[Dataset entries]
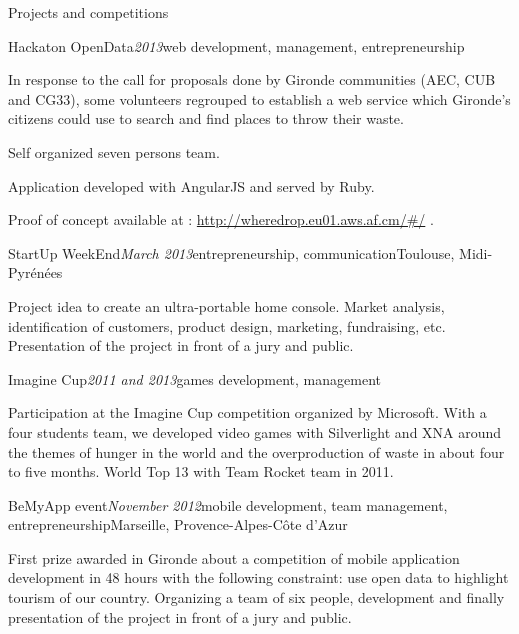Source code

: \begin{rSection}{Projects and competitions}
  \begin{rSubsection}{Hackaton OpenData}{\em 2013}{web development, management, entrepreneurship}{}
    \item[] In response to the call for proposals done by Gironde communities (AEC, CUB and CG33), some volunteers regrouped to establish a web service which Gironde's citizens could use to search and find places to throw their waste.
    \item Self organized seven persons team.
    \item Application developed with AngularJS and served by Ruby.
    \item Proof of concept available at : \href{http://wheredrop.eu01.aws.af.cm/#/}{http://wheredrop.eu01.aws.af.cm/\#/} .
  \end{rSubsection}

  \begin{rSubsection}{StartUp WeekEnd}{\em March 2013}{entrepreneurship, communication}{Toulouse, Midi-Pyr\'{e}n\'{e}es}
    \item[] Project idea to create an ultra-portable home console. Market analysis, identification of customers, product design, marketing, fundraising, etc. Presentation of the project in front of a jury and public.
  \end{rSubsection}

  \begin{rSubsection}{Imagine Cup}{\em 2011 and 2013}{games development, management}{}
    \item[] Participation at the Imagine Cup competition organized by Microsoft. With a four students team, we developed video games with Silverlight and XNA around the themes of hunger in the world and the overproduction of waste in about four to five months. World Top 13 with Team Rocket team in 2011.
  \end{rSubsection}

  \begin{rSubsection}{BeMyApp event}{\em November 2012}{mobile development, team management, entrepreneurship}{Marseille, Provence-Alpes-C\^{o}te d'Azur}
    \item[] First prize awarded in Gironde about a competition of mobile application development in 48 hours with the following constraint: use open data to highlight tourism of our country. Organizing a team of six people, development and finally presentation of the project in front of a jury and public.
  \end{rSubsection}

\end{rSection}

### [ABOUT THIS TASK]
Reproduce each line above exactly, but not a single picture.

### [REPLY TO THE TASK]
Source code

: \begin{rSection}{Projects and competitions}
  \begin{rSubsection}{Hackaton OpenData}{\em 2013}{web development, management, entrepreneurship}{}
    \item[] In response to the call for proposals done by Gironde communities (AEC, CUB and CG33), some volunteers regrouped to establish a web service which Gironde's citizens could use to search and find places to throw their waste.
    \item Self organized seven persons team.
    \item Application developed with AngularJS and served by Ruby.
    \item Proof of concept available at : \href{http://wheredrop.eu01.aws.af.cm/#/}{http://wheredrop.eu01.aws.af.cm/\#/} .
  \end{rSubsection}

  \begin{rSubsection}{StartUp WeekEnd}{\em March 2013}{entrepreneurship, communication}{Toulouse, Midi-Pyr\'{e}n\'{e}es}
    \item[] Project idea to create an ultra-portable home console. Market analysis, identification of customers, product design, marketing, fundraising, etc. Presentation of the project in front of a jury and public.
  \end{rSubsection}

  \begin{rSubsection}{Imagine Cup}{\em 2011 and 2013}{games development, management}{}
    \item[] Participation at the Imagine Cup competition organized by Microsoft. With a four students team, we developed video games with Silverlight and XNA around the themes of hunger in the world and the overproduction of waste in about four to five months. World Top 13 with Team Rocket team in 2011.
  \end{rSubsection}

  \begin{rSubsection}{BeMyApp event}{\em November 2012}{mobile development, team management, entrepreneurship}{Marseille, Provence-Alpes-C\^{o}te d'Azur}
    \item[] First prize awarded in Gironde about a competition of mobile application development in 48 hours with the following constraint: use open data to highlight tourism of our country. Organizing a team of six people, development and finally presentation of the project in front of a jury and public.
  \end{rSubsection}

\end{rSection}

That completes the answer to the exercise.